OSPF-speaking routers periodically send a Hello packet out each OSPF-enabled interface. This period is known as the HelloInterval and is configured on a per interface basis. Since OSPF is an open standard every vendor uses the same hello and dead time interval ie hello packets every 10 seconds (broadcast and point-to-point networks) and 30 seconds (nonbroadcast multiple access (NBMA) networks) and dead interval is four times the hello.
Packet structure of hello packet
Network Mask: is the address mask of the interface from which the packet was sent. If this mask does not match the mask of the interface on which the packet is received, the packet will be dropped. This technique ensures that routers will become neighbors only if they agree on the exact address of their shared network.
Hello Interval: as discussed earlier, is the period, in seconds, between transmissions of Hello packets on the interface. If the sending and receiving routers don’t have the same value for this parameter, they will not establish a neighbor relationship.
Options: This field is included in the Hello packet to ensure that neighbors have compatible capabilities. A router may reject a neighbor because of a capabilities mismatch.
Router Priority is used in the election of the DR and BDR. If set to zero, the originating router is ineligible to become the DR or BDR.
Dead Interval: is the number of seconds the originating router will wait for a Hello from a neighbor before declaring the neighbor dead. If a Hello is received in which this number does not match the Router DeadInterval of the receiving interface, the packet will be dropped. This technique ensures that neighbors agree on this parameter.
Designated Router: is the IP address of the interface of the DR on the network (not its Router ID). During the DR election process, this may only be the originating router’s idea of the DR, not the finally elected DR. If there is no DR (because one has not been elected or because the network type does not require DRs), this field will be set to 0.0.0.0.
Backup DR: is the IP address of the interface of the BDR on the network. Again, during the DR election process, this may only be the originating router’s idea of the BDR. If there is no BDR, this field is set to 0.0.0.0.
Neighbor: is a recurring field that lists all neighbors on the network from which the originating router has received a valid Hello in the past RouterDeadInterval.
Packet capture of HELLO packet
Lets just quickly analyze the packet capture of an hello packet which is received from its neighbour, you can see that OSPF hellos are sent on the multicast address 18.104.22.168, correspondingly it uses 01:00:5e:00:00:05 as the multicast mac address for layer 2 resolution.
Moving into the actual hello packet header you will see that its OSPF version 2 which means its using native ipv4 communication, its message type is HELLO PACKET, packet length is 48 , router id is 22.214.171.124 , area id is 0, packet checksum , authentication details (here you can see that you can actually see the passwords (cleartex) because i am using cleartext authentication ,
If i would have used MD5 authentication we will not see the password because it will be encrypted) , network mask , hello/dead interval which is 10 and 40, DR /BDR and active neighbour .
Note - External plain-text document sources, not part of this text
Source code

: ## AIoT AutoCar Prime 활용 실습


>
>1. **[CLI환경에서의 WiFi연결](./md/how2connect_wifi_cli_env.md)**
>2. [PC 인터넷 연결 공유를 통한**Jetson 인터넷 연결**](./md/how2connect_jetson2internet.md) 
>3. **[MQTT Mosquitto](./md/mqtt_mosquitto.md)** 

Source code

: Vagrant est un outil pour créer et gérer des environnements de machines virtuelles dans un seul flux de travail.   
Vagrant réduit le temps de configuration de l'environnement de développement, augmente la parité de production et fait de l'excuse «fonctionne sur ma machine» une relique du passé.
It makes more sense to show you a capture where the DR/BDR election is in progress.
Here you can see that BDR field is empty and DR field is 10.0.0.2 , in fact If there is no DR/BDR, an election is held in which the router with the highest priority becomes the BDR. If more than one router has the same priority, the one with the numerically highest Router ID wins. If there is no active DR, the BDR is promoted to DR and a new election is held for the BDR.
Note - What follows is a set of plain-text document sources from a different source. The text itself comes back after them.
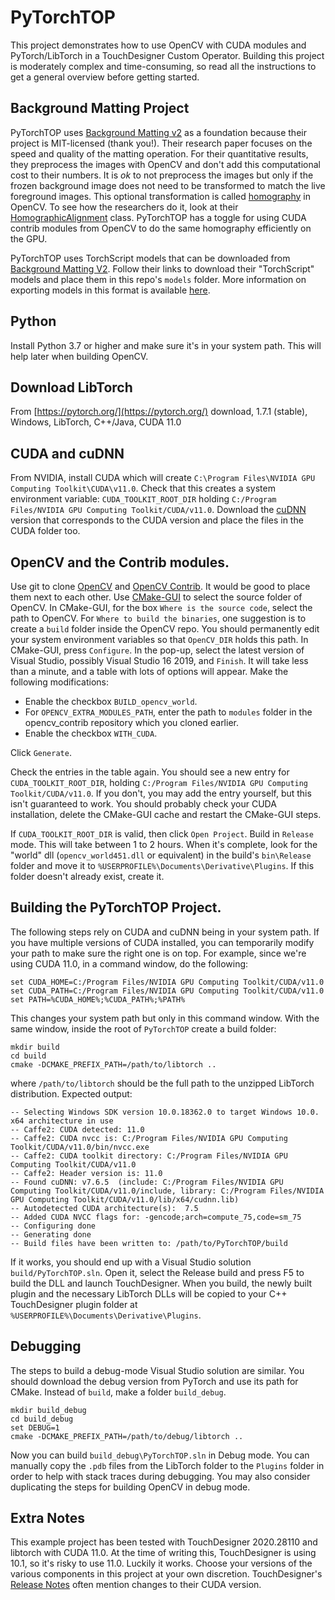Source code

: # PyTorchTOP

This project demonstrates how to use OpenCV with CUDA modules and PyTorch/LibTorch in a TouchDesigner Custom Operator. Building this project is moderately complex and time-consuming, so read all the instructions to get a general overview before getting started.

## Background Matting Project

PyTorchTOP uses [Background Matting v2](https://github.com/PeterL1n/BackgroundMattingV2) as a foundation because their project is MIT-licensed (thank you!). Their research paper focuses on the speed and quality of the matting operation. For their quantitative results, they preprocess the images with OpenCV and don't add this computational cost to their numbers. It is *ok* to not preprocess the images but only if the frozen background image does not need to be transformed to match the live foreground images. This optional transformation is called [homography](https://docs.opencv.org/master/d7/dff/tutorial_feature_homography.html) in OpenCV. To see how the researchers do it, look at their [HomographicAlignment](https://github.com/PeterL1n/BackgroundMattingV2/blob/97e2df124d0fa96eb7f101961a2eb806cdd25049/inference_utils.py#L6) class. PyTorchTOP has a toggle for using CUDA contrib modules from OpenCV to do the same homography efficiently on the GPU.

PyTorchTOP uses TorchScript models that can be downloaded from [Background Matting V2](https://github.com/PeterL1n/BackgroundMattingV2). Follow their links to download their "TorchScript" models and place them in this repo's `models` folder. More information on exporting models in this format is available [here](https://pytorch.org/tutorials/beginner/Intro_to_TorchScript_tutorial.html).

## Python

Install Python 3.7 or higher and make sure it's in your system path. This will help later when building OpenCV.

## Download LibTorch

From [https://pytorch.org/](https://pytorch.org/) download, 1.7.1 (stable), Windows, LibTorch, C++/Java, CUDA 11.0

## CUDA and cuDNN

From NVIDIA, install CUDA which will create `C:\Program Files\NVIDIA GPU Computing Toolkit\CUDA\v11.0`. Check that this creates a system environment variable: `CUDA_TOOLKIT_ROOT_DIR` holding `C:/Program Files/NVIDIA GPU Computing Toolkit/CUDA/v11.0`. Download the [cuDNN](https://developer.nvidia.com/cudnn) version that corresponds to the CUDA version and place the files in the CUDA folder too.

## OpenCV and the Contrib modules.

Use git to clone [OpenCV](https://github.com/opencv/opencv) and [OpenCV Contrib](https://github.com/opencv/opencv_contrib). It would be good to place them next to each other. Use [CMake-GUI](https://cmake.org/download/) to select the source folder of OpenCV. In CMake-GUI, for the box `Where is the source code`, select the path to OpenCV. For `Where to build the binaries`, one suggestion is to create a `build` folder inside the OpenCV repo. You should permanently edit your system environment variables so that `OpenCV_DIR` holds this path. In CMake-GUI, press `Configure`. In the pop-up, select the latest version of Visual Studio, possibly Visual Studio 16 2019, and `Finish`. It will take less than a minute, and a table with lots of options will appear. Make the following modifications:

* Enable the checkbox `BUILD_opencv_world`.
* For `OPENCV_EXTRA_MODULES_PATH`, enter the path to `modules` folder in the opencv_contrib repository which you cloned earlier.
* Enable the checkbox `WITH_CUDA`.

Click `Generate`.

Check the entries in the table again. You should see a new entry for `CUDA_TOOLKIT_ROOT_DIR`, holding `C:/Program Files/NVIDIA GPU Computing Toolkit/CUDA/v11.0`. If you don't, you may add the entry yourself, but this isn't guaranteed to work. You should probably check your CUDA installation, delete the CMake-GUI cache and restart the CMake-GUI steps.

If `CUDA_TOOLKIT_ROOT_DIR` is valid, then click `Open Project`. Build in `Release` mode. This will take between 1 to 2 hours. When it's complete, look for the "world" dll (`opencv_world451.dll` or equivalent) in the build's `bin\Release` folder and move it to `%USERPROFILE%\Documents\Derivative\Plugins`. If this folder doesn't already exist, create it.

## Building the PyTorchTOP Project.

The following steps rely on CUDA and cuDNN being in your system path. If you have multiple versions of CUDA installed, you can temporarily modify your path to make sure the right one is on top. For example, since we're using CUDA 11.0, in a command window, do the following:

    set CUDA_HOME=C:/Program Files/NVIDIA GPU Computing Toolkit/CUDA/v11.0
    set CUDA_PATH=C:/Program Files/NVIDIA GPU Computing Toolkit/CUDA/v11.0
    set PATH=%CUDA_HOME%;%CUDA_PATH%;%PATH%

This changes your system path but only in this command window. With the same window, inside the root of `PyTorchTOP` create a build folder:

    mkdir build
    cd build
    cmake -DCMAKE_PREFIX_PATH=/path/to/libtorch ..

where `/path/to/libtorch` should be the full path to the unzipped LibTorch distribution. Expected output:

	-- Selecting Windows SDK version 10.0.18362.0 to target Windows 10.0.
	x64 architecture in use
	-- Caffe2: CUDA detected: 11.0
	-- Caffe2: CUDA nvcc is: C:/Program Files/NVIDIA GPU Computing Toolkit/CUDA/v11.0/bin/nvcc.exe
	-- Caffe2: CUDA toolkit directory: C:/Program Files/NVIDIA GPU Computing Toolkit/CUDA/v11.0
	-- Caffe2: Header version is: 11.0
	-- Found cuDNN: v7.6.5  (include: C:/Program Files/NVIDIA GPU Computing Toolkit/CUDA/v11.0/include, library: C:/Program Files/NVIDIA GPU Computing Toolkit/CUDA/v11.0/lib/x64/cudnn.lib)
	-- Autodetected CUDA architecture(s):  7.5
	-- Added CUDA NVCC flags for: -gencode;arch=compute_75,code=sm_75
	-- Configuring done
	-- Generating done
	-- Build files have been written to: /path/to/PyTorchTOP/build

If it works, you should end up with a Visual Studio solution `build/PyTorchTOP.sln`. Open it, select the Release build and press F5 to build the DLL and launch TouchDesigner. When you build, the newly built plugin and the necessary LibTorch DLLs will be copied to your C++ TouchDesigner plugin folder at `%USERPROFILE%\Documents\Derivative\Plugins`.

## Debugging

The steps to build a debug-mode Visual Studio solution are similar. You should download the debug version from PyTorch and use its path for CMake. Instead of `build`, make a folder `build_debug`.

    mkdir build_debug
    cd build_debug
    set DEBUG=1
    cmake -DCMAKE_PREFIX_PATH=/path/to/debug/libtorch ..

 Now you can build `build_debug\PyTorchTOP.sln` in Debug mode. You can manually copy the `.pdb` files from the LibTorch folder to the `Plugins` folder in order to help with stack traces during debugging. You may also consider duplicating the steps for building OpenCV in debug mode.

## Extra Notes

This example project has been tested with TouchDesigner 2020.28110 and libtorch with CUDA 11.0. At the time of writing this, TouchDesigner is using 10.1, so it's risky to use 11.0. Luckily it works. Choose your versions of the various components in this project at your own discretion. TouchDesigner's [Release Notes](https://docs.derivative.ca/Release_Notes) often mention changes to their CUDA version.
It should be noted that the priority can influence an election, but will not override an active DR or BDR. That is, if a router with a higher priority becomes active after a DR and BDR have been elected, the new router will not replace either of them.
The Database Description packet is used when an adjacency is being established .The primary purpose of the DD packet is to describe some or all of the LSAs in the originator’s database so that the receiver can determine whether it has a matching LSA in its own database. This is done by listing only the headers of the LSAs. Because multiple DD packets may be exchanged during this process, flags are included for managing the exchange via a master/slave polling relationship.
Interface MTU: Interface MTU is the size, in octets, of the largest IP packet that can be sent out the originator’s interface without fragmentation. This field will be set to 0x0000 when the packet is sent over virtual links.
Options: The field is included in the Database Description packet so that a router may choose not to forward certain LSAs to a neighbor that doesn’t support the necessary capabilities.
I-bit: Initial bit, is set to 1 when the packet is the initial packet in series of DD packets. Subsequent DD
packets will have I-bit = 0.
M-bit: More bit, is set to 1 to indicate that the packet is not the last in a series of DD packets. The last
DD packet will have M-bit = 0.
MS-bit: Master/Slave bit, is set to 1 to indicate that the originator is the master (that is, is in control of the polling process) during a database synchronization. The slave will have MS-bit = 0.
DD Sequence Number: It ensures that the full sequence of DD packets are received in the database synchronization process. The sequence number will be set by the master to some unique value in the first DD packet, and the sequence will be incremented in subsequent packets.
LSA Headers: It list some or all of the headers of the LSAs in the originator’s link state database. See “The Link State Header,” for a full description of the LSA header; the header contains enough information to uniquely identify the LSA and the particular instance of the LSA. Packet capture of Database Description packet
Link State Request
As Database Description packets are received during the database synchronization process, a router will take note of any listed LSAs that are not in its database or are more recent than its own LSA. These LSAs are recorded in the Link State Request list. The router will then send one or more Link State Request packets asking the neighbor for its copy of the LSA.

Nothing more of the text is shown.